A Briton extradited to the United States over allegations of arms dealing has been denied bail.

Chris Tappin, of Orpington, south-east London, was extradited on 24 February after claims he conspired to sell batteries for use in Iranian missiles.

A spokesman for federal prosecutors said bail was refused because Mr Tappin, 65, "posed a flight risk".

Mr Tappin's wife Elaine described the decision to keep him in custody as "heartbreaking" and an "outrage".

His lawyer, Kent Schaffer, told the BBC that an appeal would be launched against the decision not to grant bail.

'Shocked and disappointed'

Mr Tappin was escorted into the court by US marshals. He wore an orange jumpsuit and had his feet and one hand shackled - the other was left free so that he could use a cane.

Mr Schaffer said Mr Tappin would have complied with any restrictions and that his family was ready to post $50,000 bail (£31,600).

Associated Press news agency reported Judge Robert Castaneda had agreed that Mr Tappin could be monitored if released but decided not to grant bail because of a discrepancy in Mr Tappin's financial statement.

An official of the US Attorney's office said Mr Tappin's trial would take place before US District Judge David Briones in El Paso but that no date had been set.

Mrs Tappin said she was "shocked and deeply disappointed".

"He's a man of his word and is certainly not at risk of fleeing - where would he go? He doesn't have his passport or access to money," she said

Mrs Tappin questioned why Prime Minister David Cameron had not helped her husband.

"He's not a danger to anyone - he's a 65-year-old granddad. How is he supposed to prepare a proper defence when he's only been allowed to communicate with his lawyers from behind a plastic screen?"

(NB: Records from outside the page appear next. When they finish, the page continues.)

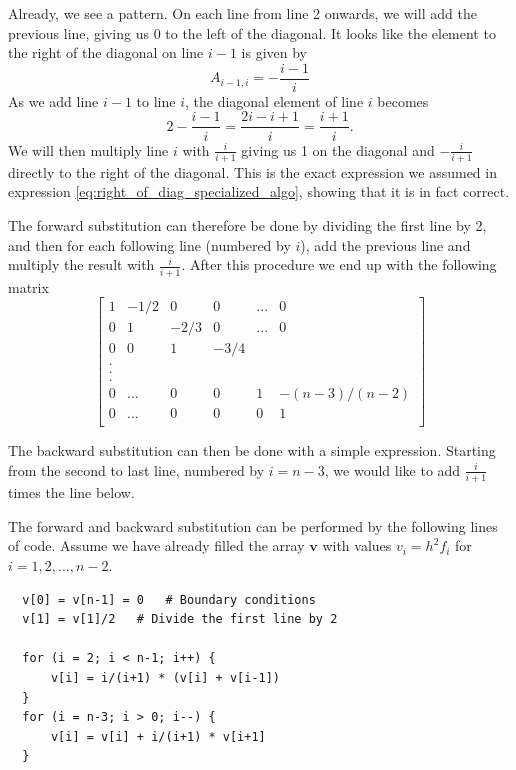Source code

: \documentclass[reprint, english,notitlepage]{revtex4-1}  %
\begin{document}
Already, we see a pattern. On each line from line 2 onwards, we will add the previous line, giving us 0 to the left of the diagonal. It looks like the element to the right of the diagonal on line $i-1$ is given by
\begin{equation}
  \label{eq:right_of_diag_specialized_algo}
  A_{i-1, i} = -\frac{i-1}{i}
\end{equation}
As we add line $i-1$ to line $i$, the diagonal element of line $i$ becomes
\begin{equation}
  \label{eq:diagonal_element_specialized_algo}
  2 - \frac{i-1}{i} = \frac{2i - i + 1}{i} = \frac{i+1}{i}.
\end{equation}
We will then multiply line $i$ with $\frac{i}{i+1}$ giving us 1 on the diagonal and $-\frac{i}{i+1}$ directly to the right of the diagonal. This is the exact expression we assumed in expression \ref{eq:right_of_diag_specialized_algo}, showing that it is in fact correct.

The forward substitution can therefore be done by dividing the first line by 2, and then for each following line (numbered by $i$), add the previous line and multiply the result with $\frac{i}{i+1}$. After this procedure we end up with the following matrix
\begin{equation*}{}
  \begin{bmatrix}
1  & -1/2 & 0  & 0  & ... & 0 \\
0  & 1  & -2/3 & 0  & ... & 0 \\
0  & 0  &  1 & -3/4 &     & \\
.  &    &    &   &     & \\
.  &    &    &   &     & \\
.  &    &    &   &     & \\
0  & ...& 0  & 0 & 1 & -(n - 3)/(n - 2)  \\
0  & ...& 0  & 0 & 0 & 1  \\
\end{bmatrix}
\end{equation*}

The backward substitution can then be done with a simple expression. Starting from the second to last line, numbered by $i = n-3$, we would like to add $\frac{i}{i+1}$ times the line below.

The forward and backward substitution can be performed by the following lines of code. Assume we have already filled the array $\boldsymbol{v}$ with values $v_i = h^2 f_i$ for $i = 1, 2, ..., n-2$.
\begin{verbatim}
  v[0] = v[n-1] = 0   # Boundary conditions
  v[1] = v[1]/2   # Divide the first line by 2

  for (i = 2; i < n-1; i++) {
      v[i] = i/(i+1) * (v[i] + v[i-1])
  }
  for (i = n-3; i > 0; i--) {
      v[i] = v[i] + i/(i+1) * v[i+1]
  }
\end{verbatim}
\end{document}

A family spokeswoman said that Mr Tappin had told his wife that he had been shackled and confined in a cage for five hours before his bail hearing.

'Loss to understand'

Mr Schaffer said he expected the appeal to be filed this week.

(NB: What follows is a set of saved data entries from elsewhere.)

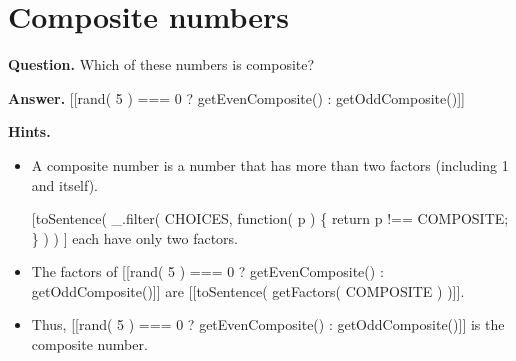 \documentclass{article}
\begin{document}
\section*{Composite numbers}
\textbf{Question.} Which of these numbers is composite?

\textbf{Answer.} [[rand( 5 ) === 0 ? getEvenComposite() : getOddComposite()]]

\textbf{Hints.}
\begin{itemize}
  \item A composite number is a number that has more than two factors (including 1 and itself).
  \item [[toSentence( \_.filter( CHOICES, function( p ) \{ return p !== COMPOSITE; \} ) )]] each have only two factors.
  \item The factors of [[rand( 5 ) === 0 ? getEvenComposite() : getOddComposite()]] are [[toSentence( getFactors( COMPOSITE ) )]].
  \item Thus, [[rand( 5 ) === 0 ? getEvenComposite() : getOddComposite()]] is the composite number.
\end{itemize}
\end{document}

"We will then get a hearing date to go back before a different judge," he said.

Judge Castaneda ruled that the financial discrepancy meant there was a risk of flight.

But Mr Schaffer said: "The financial statement is as plain as it can be. There's no discrepancy on it, there's no evidence to controvert anything.

"So we're still at a loss to understand what happened. In order to have a discrepancy there would have to be two competing documents, or some testimony to dispute what is on the document.

"There was no testimony that he failed to disclose anything. So we have no idea what the judge is thinking about. In 30 years of doing this kind of work, it just amazes me that this man is locked up."

The Home Office said it had no comment to make on the bail decision.

A spokesman said Mr Tappin was able to get help from the Foreign Office as needed but that the case was "now entirely a matter for the US courts".

Mr Tappin, a retired businessman, denies trying to sell batteries for use by Iran in Hawk missiles and says he has been the victim of an FBI sting.